Remaja pemilik topeng tersebut menoleh ke segala arah karena sebuah tatapan penuh waspada tengah membuatnya kebingungan. “Kenapa? Aku hanya ingin bercerita. Tidak boleh, ya?” tanya remaja penuh polos tersebut.

“Aku kemari karena aku ingin bercerita dan melaporkan pelaku dari semua kekacauan, kematian dan pembunuhan,” ucap laki-laki berwajah manis mata elang yang begitu tajam dan bibir merah merona alami. Ia mencoba merapikan poni rambut yang terbelah dua itu sebab sedikit berantakan.

Tidak menolak.

Polisi yang menjadi lawan bicaranya langsung  memilih duduk dengan kaki kanan bertumpu pada kaki kiri serta punggung yang sejenak ia sandarkan pada kepala kursi.

Menatap bagaimana sekarang laki-laki remaja mengeluarkan beberapa benda-benda yang telah di kemas rapi menggunakan plastik. “Ini, ini dan ini.”

Betapa mengejutkannya apa yang telah dibawa laki-laki remaja tersebut.

“Apa ini?” tanya polisi tersebut. “Anak burung? Sayapnya patah?”

Ya. Laki-laki itu mengeluarkan seekor anak burung yang terbungkus koran dengan salah satu sayap yang patah. Tapi ia tidak ingin membahas anak burung tersebut terlebih dahulu.
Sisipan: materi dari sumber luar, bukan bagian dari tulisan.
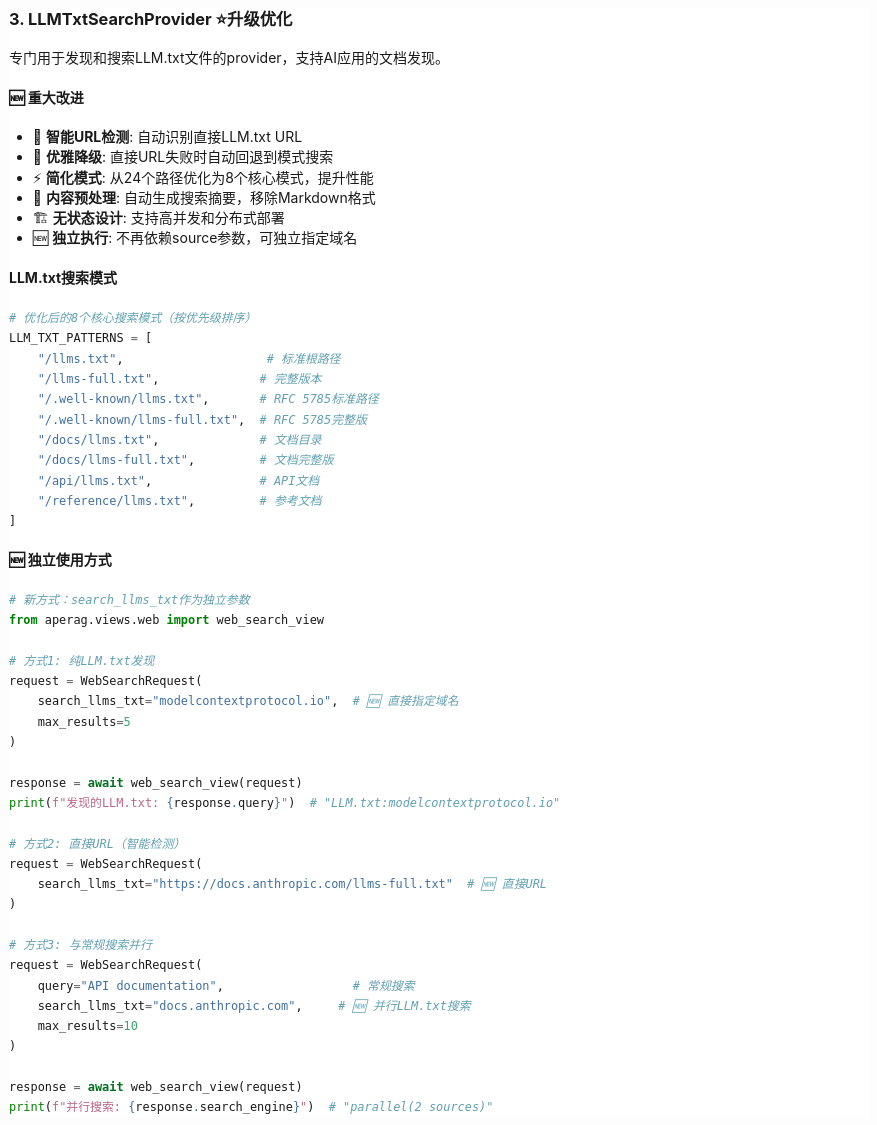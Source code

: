 ### 3. LLMTxtSearchProvider ⭐升级优化

专门用于发现和搜索LLM.txt文件的provider，支持AI应用的文档发现。

#### 🆕 重大改进
- 🎯 **智能URL检测**: 自动识别直接LLM.txt URL
- 🔄 **优雅降级**: 直接URL失败时自动回退到模式搜索
- ⚡ **简化模式**: 从24个路径优化为8个核心模式，提升性能
- 📝 **内容预处理**: 自动生成搜索摘要，移除Markdown格式
- 🏗️ **无状态设计**: 支持高并发和分布式部署
- 🆕 **独立执行**: 不再依赖source参数，可独立指定域名

#### LLM.txt搜索模式

```python
# 优化后的8个核心搜索模式（按优先级排序）
LLM_TXT_PATTERNS = [
    "/llms.txt",                    # 标准根路径
    "/llms-full.txt",              # 完整版本
    "/.well-known/llms.txt",       # RFC 5785标准路径
    "/.well-known/llms-full.txt",  # RFC 5785完整版
    "/docs/llms.txt",              # 文档目录
    "/docs/llms-full.txt",         # 文档完整版
    "/api/llms.txt",               # API文档
    "/reference/llms.txt",         # 参考文档
]
```

#### 🆕 独立使用方式

```python
# 新方式：search_llms_txt作为独立参数
from aperag.views.web import web_search_view

# 方式1: 纯LLM.txt发现
request = WebSearchRequest(
    search_llms_txt="modelcontextprotocol.io",  # 🆕 直接指定域名
    max_results=5
)

response = await web_search_view(request)
print(f"发现的LLM.txt: {response.query}")  # "LLM.txt:modelcontextprotocol.io"

# 方式2: 直接URL（智能检测）
request = WebSearchRequest(
    search_llms_txt="https://docs.anthropic.com/llms-full.txt"  # 🆕 直接URL
)

# 方式3: 与常规搜索并行
request = WebSearchRequest(
    query="API documentation",                  # 常规搜索
    search_llms_txt="docs.anthropic.com",     # 🆕 并行LLM.txt搜索
    max_results=10
)

response = await web_search_view(request)
print(f"并行搜索: {response.search_engine}")  # "parallel(2 sources)"
```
Satu alis laki-laki tersebut naik. “Ini yang anak buah mu cari untuk menyelidiki siapa pelaku itu bukan? Ini semua terkemas apik. Bahkan sidik jarinya masih ada di benda-benda ini.”

“Aku tidak ada waktu lagi. Aku ke sini ingin memberikan semua ini kepadamu dan membuat laporan atas pembunuhan yang telah aku sengaja dan penculikan yang membuat sosok gadis hilang.”

Tiga polisi itu sempat terdiam merenung.

Mencerna.

Namun tak lama dua pistol di arahkan tepat pada titik sosok laki-laki itu duduk. Dengan dirinya yang tenang hanya menghembuskan napas pasrah. Lalu ia berkata, “Aku tidak akan melakukan ini jika aku tidak dibully, dibuang dan dikucilkan,” lirihnya.

Polisi yang bisa menatap mata penuh dendam dan kekecewaan tersebut langsung mengangkat satu tangan—memberi kode—menyuruh kedua polisi menurunkan pistol mereka.

“Manusia tidak akan memahami perasaan orang lain, jika tidak merasakan penderitaan yang sama,” sambung dari remaja tersebut.

“Orang yang diam bukan berarti tidak memiliki lara dan dendam akan luka,” tegas laki-laki tersebut dengan mata penuh dendam yang terpendam. Ia menarik napas berat dan kemudian membuang perlahan lalu berkata. “Akan aku ceritakan, bagaimana seekor anak burung yang berusaha terbang tanpa sayap kanannya.”